Bir gün sonra Cumhurbaşkanlığı seçimi var.
Son miting Konya'da...
O günlerde, Başbakanlık için adı geçen dönemin Dışişleri Bakanı Ahmet Davutoğlu, bir grup gazeteciyi evinde misafir etti.
Davutoğlu, gerek başkanlık sistemi hakkında gerekse Cumhurbaşkanı- Başbakan arasında yaşanabilecek yetki çatışması noktasında öyle sivri cümleler kurdu ki daha o anda bunların "kayıtdışı" tutulması rica edildi. Ama...
"Yazılabilir" sınırlarda kalan, arşivden çıkardığımız notlarımız da bugüne ışık tutacak yeterli sayıda mesajı barındırıyor.
Bu detaylara girmeden önce şu üç hususun altını çizmekte fayda var:
1- Kurumsal olarak AK Parti'nin, lider olarak Erdoğan'ın, kimin ne yaptığına odaklanmaktan ziyade, "Biz, kendi işimize bakalım" çizgisinde karar kıldığı görülüyor.

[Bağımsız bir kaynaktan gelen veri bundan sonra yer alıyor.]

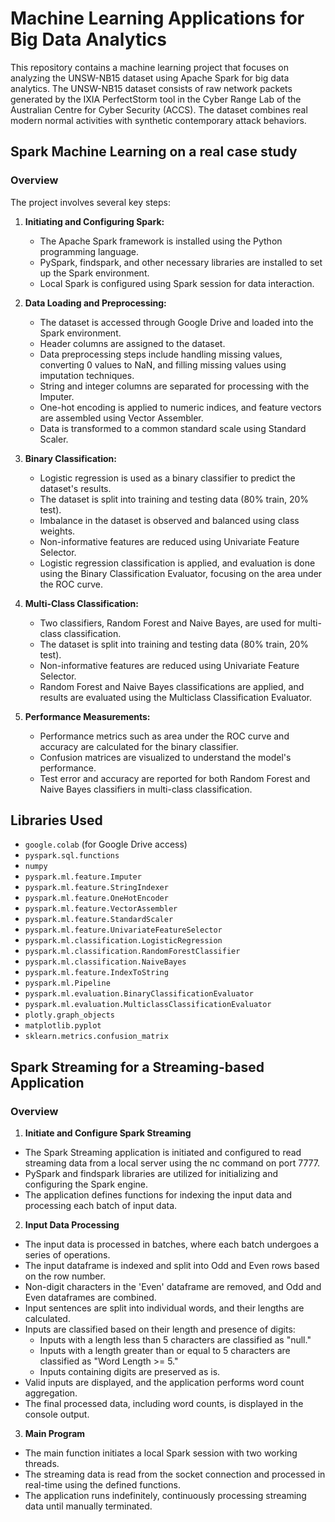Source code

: # Machine Learning Applications for Big Data Analytics

This repository contains a machine learning project that focuses on analyzing the UNSW-NB15 dataset using Apache Spark for big data analytics. The UNSW-NB15 dataset consists of raw network packets generated by the IXIA PerfectStorm tool in the Cyber Range Lab of the Australian Centre for Cyber Security (ACCS). The dataset combines real modern normal activities with synthetic contemporary attack behaviors.

## Spark Machine Learning on a real case study
### Overview

The project involves several key steps:

1. **Initiating and Configuring Spark:**
   - The Apache Spark framework is installed using the Python programming language.
   - PySpark, findspark, and other necessary libraries are installed to set up the Spark environment.
   - Local Spark is configured using Spark session for data interaction.
   
2. **Data Loading and Preprocessing:**
   - The dataset is accessed through Google Drive and loaded into the Spark environment.
   - Header columns are assigned to the dataset.
   - Data preprocessing steps include handling missing values, converting 0 values to NaN, and filling missing values using imputation techniques.
   - String and integer columns are separated for processing with the Imputer.
   - One-hot encoding is applied to numeric indices, and feature vectors are assembled using Vector Assembler.
   - Data is transformed to a common standard scale using Standard Scaler.
   
3. **Binary Classification:**
   - Logistic regression is used as a binary classifier to predict the dataset's results.
   - The dataset is split into training and testing data (80% train, 20% test).
   - Imbalance in the dataset is observed and balanced using class weights.
   - Non-informative features are reduced using Univariate Feature Selector.
   - Logistic regression classification is applied, and evaluation is done using the Binary Classification Evaluator, focusing on the area under the ROC curve.

4. **Multi-Class Classification:**
   - Two classifiers, Random Forest and Naive Bayes, are used for multi-class classification.
   - The dataset is split into training and testing data (80% train, 20% test).
   - Non-informative features are reduced using Univariate Feature Selector.
   - Random Forest and Naive Bayes classifications are applied, and results are evaluated using the Multiclass Classification Evaluator.

5. **Performance Measurements:**
   - Performance metrics such as area under the ROC curve and accuracy are calculated for the binary classifier.
   - Confusion matrices are visualized to understand the model's performance.
   - Test error and accuracy are reported for both Random Forest and Naive Bayes classifiers in multi-class classification.

## Libraries Used
- `google.colab` (for Google Drive access)
- `pyspark.sql.functions`
- `numpy`
- `pyspark.ml.feature.Imputer`
- `pyspark.ml.feature.StringIndexer`
- `pyspark.ml.feature.OneHotEncoder`
- `pyspark.ml.feature.VectorAssembler`
- `pyspark.ml.feature.StandardScaler`
- `pyspark.ml.feature.UnivariateFeatureSelector`
- `pyspark.ml.classification.LogisticRegression`
- `pyspark.ml.classification.RandomForestClassifier`
- `pyspark.ml.classification.NaiveBayes`
- `pyspark.ml.feature.IndexToString`
- `pyspark.ml.Pipeline`
- `pyspark.ml.evaluation.BinaryClassificationEvaluator`
- `pyspark.ml.evaluation.MulticlassClassificationEvaluator`
- `plotly.graph_objects`
- `matplotlib.pyplot`
- `sklearn.metrics.confusion_matrix`

## Spark Streaming for a Streaming-based Application

### Overview
1. **Initiate and Configure Spark Streaming**
- The Spark Streaming application is initiated and configured to read streaming data from a local server using the nc command on port 7777.
- PySpark and findspark libraries are utilized for initializing and configuring the Spark engine.
- The application defines functions for indexing the input data and processing each batch of input data.
2. **Input Data Processing**
- The input data is processed in batches, where each batch undergoes a series of operations.
- The input dataframe is indexed and split into Odd and Even rows based on the row number.
- Non-digit characters in the 'Even' dataframe are removed, and Odd and Even dataframes are combined.
- Input sentences are split into individual words, and their lengths are calculated.
- Inputs are classified based on their length and presence of digits:
  - Inputs with a length less than 5 characters are classified as "null."
  - Inputs with a length greater than or equal to 5 characters are classified as "Word Length >= 5."
  - Inputs containing digits are preserved as is.
- Valid inputs are displayed, and the application performs word count aggregation.
- The final processed data, including word counts, is displayed in the console output.
3. **Main Program**
- The main function initiates a local Spark session with two working threads.
- The streaming data is read from the socket connection and processed in real-time using the defined functions.
- The application runs indefinitely, continuously processing streaming data until manually terminated.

2- Eski Başbakan Davutoğlu, şayet birkaç ay daha görevde kalsaydı, güvenlik bürokrasisi başta olmak üzere devlet kurumları ciddi gruplaşmanın eşiğindeydi.
"Reisciler-Hocacılar" ikilemi, söylem olmaktan çıkarak fiiliyatta krize dönüşmekteydi.

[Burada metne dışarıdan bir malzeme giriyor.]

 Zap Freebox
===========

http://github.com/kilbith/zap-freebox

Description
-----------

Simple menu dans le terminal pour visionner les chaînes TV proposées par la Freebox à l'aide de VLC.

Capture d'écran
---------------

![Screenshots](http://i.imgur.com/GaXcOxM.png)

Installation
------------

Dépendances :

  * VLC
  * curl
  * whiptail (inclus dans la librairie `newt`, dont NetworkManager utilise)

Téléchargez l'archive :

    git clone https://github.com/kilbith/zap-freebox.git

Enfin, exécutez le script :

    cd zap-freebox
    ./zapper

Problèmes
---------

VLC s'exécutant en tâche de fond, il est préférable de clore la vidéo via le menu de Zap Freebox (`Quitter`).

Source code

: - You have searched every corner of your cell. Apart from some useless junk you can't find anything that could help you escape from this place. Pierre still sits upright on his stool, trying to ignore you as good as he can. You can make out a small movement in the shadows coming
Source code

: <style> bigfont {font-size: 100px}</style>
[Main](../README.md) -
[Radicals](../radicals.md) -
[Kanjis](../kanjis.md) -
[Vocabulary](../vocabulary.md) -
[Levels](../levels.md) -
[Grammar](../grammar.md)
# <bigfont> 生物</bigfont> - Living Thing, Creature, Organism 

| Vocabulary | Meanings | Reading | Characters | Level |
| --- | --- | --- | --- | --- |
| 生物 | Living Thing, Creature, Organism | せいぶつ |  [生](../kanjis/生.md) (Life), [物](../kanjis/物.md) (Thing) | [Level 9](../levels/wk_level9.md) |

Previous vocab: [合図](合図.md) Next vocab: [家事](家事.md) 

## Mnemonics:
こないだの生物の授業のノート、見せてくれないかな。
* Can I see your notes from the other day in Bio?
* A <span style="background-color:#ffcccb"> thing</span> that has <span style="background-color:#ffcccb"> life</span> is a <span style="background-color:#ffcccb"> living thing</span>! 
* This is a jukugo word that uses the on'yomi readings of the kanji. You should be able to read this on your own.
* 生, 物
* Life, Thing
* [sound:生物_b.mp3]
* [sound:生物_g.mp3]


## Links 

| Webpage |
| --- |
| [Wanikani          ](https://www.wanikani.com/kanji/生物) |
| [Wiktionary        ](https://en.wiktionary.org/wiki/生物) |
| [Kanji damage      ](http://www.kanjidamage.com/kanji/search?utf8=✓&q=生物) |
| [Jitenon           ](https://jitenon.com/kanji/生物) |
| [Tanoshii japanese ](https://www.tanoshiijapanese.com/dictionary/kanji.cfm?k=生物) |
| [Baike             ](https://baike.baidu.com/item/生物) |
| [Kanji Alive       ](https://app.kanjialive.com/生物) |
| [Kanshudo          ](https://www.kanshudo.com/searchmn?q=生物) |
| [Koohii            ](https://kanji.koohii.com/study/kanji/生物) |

3- Erdoğan, Davutoğlu'na güvenini yitirmişti ve bu hususu partinin yetkili isimleriyle de paylaşacak aşamaya gelmişti.
AK Parti o kadar ciddi sınavlardan geçti ki oluşan teamüller AK Parti'yi korur.
Beklendi ki... Daha önce ANAP'ta, CHP'de olduğu gibi fraksiyonlaşsınlar, şucular densin, bucular densin... Bu fraksiyonlaşma AK Parti'de doğdu mu?
Gezi'den bu yana, "Acaba Erdoğan'ı şöyle bir kenara koyabilir miyiz?" Hedef bu! Ne vefa duygusuna sahip AK Parti kadroları Sn Erdoğan'ın kenara itilmesine izin verir ne siyasetin doğası buna imkan tanır ne de 2023 ideali varken tutup da gereksiz bir tartışmanın içine girilir.